Late last year among these circles, tone indicators developed in the form of a forward slash (/) followed by an abbreviation. If somebody posts “I hate you!,” they might mark that with a tone indicator of “/j” for “joking,” “/s” for “sarcastic,” “/t” for “teasing,” “/lh” for “lighthearted,” or “/nm” for “not mad.” If they follow with “/srs,” uh-oh, you’re in trouble: they’re “serious.”
If somebody posts “You look great today!,” they could follow it with “/p” to show their intent is “platonic,” “/r” for “romantic,” “/sx” or “/x” for “sexual intent,” or “/nsx” or “nx” for the opposite. If they ask, “How do you mend a broken heart?,” they can clarify with “/rh” or “/rt” for “rhetorical question,” or “/gen” for “genuine question.” Or if they post “I shot a man in Reno just to watch him die,” they can helpfully add an “/l” or “/ly” to show they’re merely quoting Johnny Cash lyrics, not confessing to an actual crime.
The Times points out that tone indicators are nothing new. As far back as 1575, writers, printers and philosophers were suggesting tone indicators such as a “percontation point” (a reversed question mark indicating a rhetorical question) or an inverted exclamation point to convey irony.
Since 1982, computer users have employed emoticons like “:-)” or “:-(” to communicate sentiment. These sideways-facing expressions morphed into the emoji that we employ today when texting on our smartphones. In 2001, a blogger proposed a tilde (~) to convey sarcasm, the predominant form of humor of that era. In 2015, the “Face with Tears of Joy” (or laughing/crying emoji) became the year’s most-tweeted, and the Shrug also became widespread, with the “bemused resignation” of ¯\_()_/¯.
How can brands effectively use tone indicators when communicating online?
*Don’t overuse them. Not every joke needs to be set off with a “/j,” nor every question with a “/gen.” Save them for when there could reasonably be conflicting interpretations. Overuse can be seen as patronizing, particularly to the neurodiverse community.

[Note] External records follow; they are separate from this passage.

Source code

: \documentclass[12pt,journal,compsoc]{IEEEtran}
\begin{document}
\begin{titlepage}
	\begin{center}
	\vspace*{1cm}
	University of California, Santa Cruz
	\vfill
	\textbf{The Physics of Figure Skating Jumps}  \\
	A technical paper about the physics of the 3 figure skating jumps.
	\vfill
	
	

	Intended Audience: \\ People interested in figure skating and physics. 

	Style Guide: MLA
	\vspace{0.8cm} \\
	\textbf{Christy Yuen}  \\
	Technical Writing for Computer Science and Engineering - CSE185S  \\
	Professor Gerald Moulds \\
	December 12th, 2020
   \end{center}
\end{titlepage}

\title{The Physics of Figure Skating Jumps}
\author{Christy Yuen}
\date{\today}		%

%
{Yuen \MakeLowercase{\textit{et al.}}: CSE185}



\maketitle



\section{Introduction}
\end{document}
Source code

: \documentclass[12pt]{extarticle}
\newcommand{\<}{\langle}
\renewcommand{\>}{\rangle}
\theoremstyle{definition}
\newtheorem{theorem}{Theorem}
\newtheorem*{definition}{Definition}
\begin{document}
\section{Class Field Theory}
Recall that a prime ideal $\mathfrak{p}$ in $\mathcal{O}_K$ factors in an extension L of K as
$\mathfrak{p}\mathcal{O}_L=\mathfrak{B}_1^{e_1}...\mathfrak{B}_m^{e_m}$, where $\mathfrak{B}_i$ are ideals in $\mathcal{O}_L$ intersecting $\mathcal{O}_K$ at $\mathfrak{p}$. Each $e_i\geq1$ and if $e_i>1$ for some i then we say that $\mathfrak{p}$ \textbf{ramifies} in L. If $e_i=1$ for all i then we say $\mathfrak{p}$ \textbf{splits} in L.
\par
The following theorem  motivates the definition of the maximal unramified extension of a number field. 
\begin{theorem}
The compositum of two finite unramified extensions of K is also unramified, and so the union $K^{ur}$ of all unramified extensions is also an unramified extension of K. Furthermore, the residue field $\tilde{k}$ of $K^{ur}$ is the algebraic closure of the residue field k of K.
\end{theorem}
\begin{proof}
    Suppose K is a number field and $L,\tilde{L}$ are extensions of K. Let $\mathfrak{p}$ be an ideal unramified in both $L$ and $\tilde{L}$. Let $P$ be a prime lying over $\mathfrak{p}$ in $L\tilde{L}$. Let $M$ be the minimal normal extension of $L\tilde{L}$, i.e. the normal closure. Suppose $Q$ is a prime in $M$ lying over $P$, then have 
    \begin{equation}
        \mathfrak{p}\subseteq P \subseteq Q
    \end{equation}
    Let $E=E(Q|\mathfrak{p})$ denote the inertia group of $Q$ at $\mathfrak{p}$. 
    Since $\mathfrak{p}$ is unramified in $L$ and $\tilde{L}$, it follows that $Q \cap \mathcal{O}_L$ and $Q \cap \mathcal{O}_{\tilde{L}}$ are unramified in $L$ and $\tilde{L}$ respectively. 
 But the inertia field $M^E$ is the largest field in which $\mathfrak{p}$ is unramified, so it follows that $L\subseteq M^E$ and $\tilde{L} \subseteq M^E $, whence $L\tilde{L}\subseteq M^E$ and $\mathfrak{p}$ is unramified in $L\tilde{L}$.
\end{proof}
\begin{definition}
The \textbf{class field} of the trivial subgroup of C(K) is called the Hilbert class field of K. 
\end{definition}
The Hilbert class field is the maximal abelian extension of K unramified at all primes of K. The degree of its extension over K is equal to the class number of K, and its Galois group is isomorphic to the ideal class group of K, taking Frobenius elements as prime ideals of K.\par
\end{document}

*Consider rewording. If a joke needs a tone indicator, or a compliment seriously needs to be clarified with “/p” or “/nsx,” consider using language that’s less ambiguous or potentially offensive; not every reader will make it to the tone indicator before reacting badly.
*Ask a diverse team to review all copy. Even the best copywriters are sometimes unaware of their own blind spots. Ensure that a team of people diverse by age, gender, race, sexual identity and geography, as well as all along the neurological spectrum, reviews all copy before posting it, to find, flag and suggest changes on ambiguous or problematic copy.With these best practices, brands can “/li,” “/srs,” “/g” speak to today’s consumers in a language they’ll understand.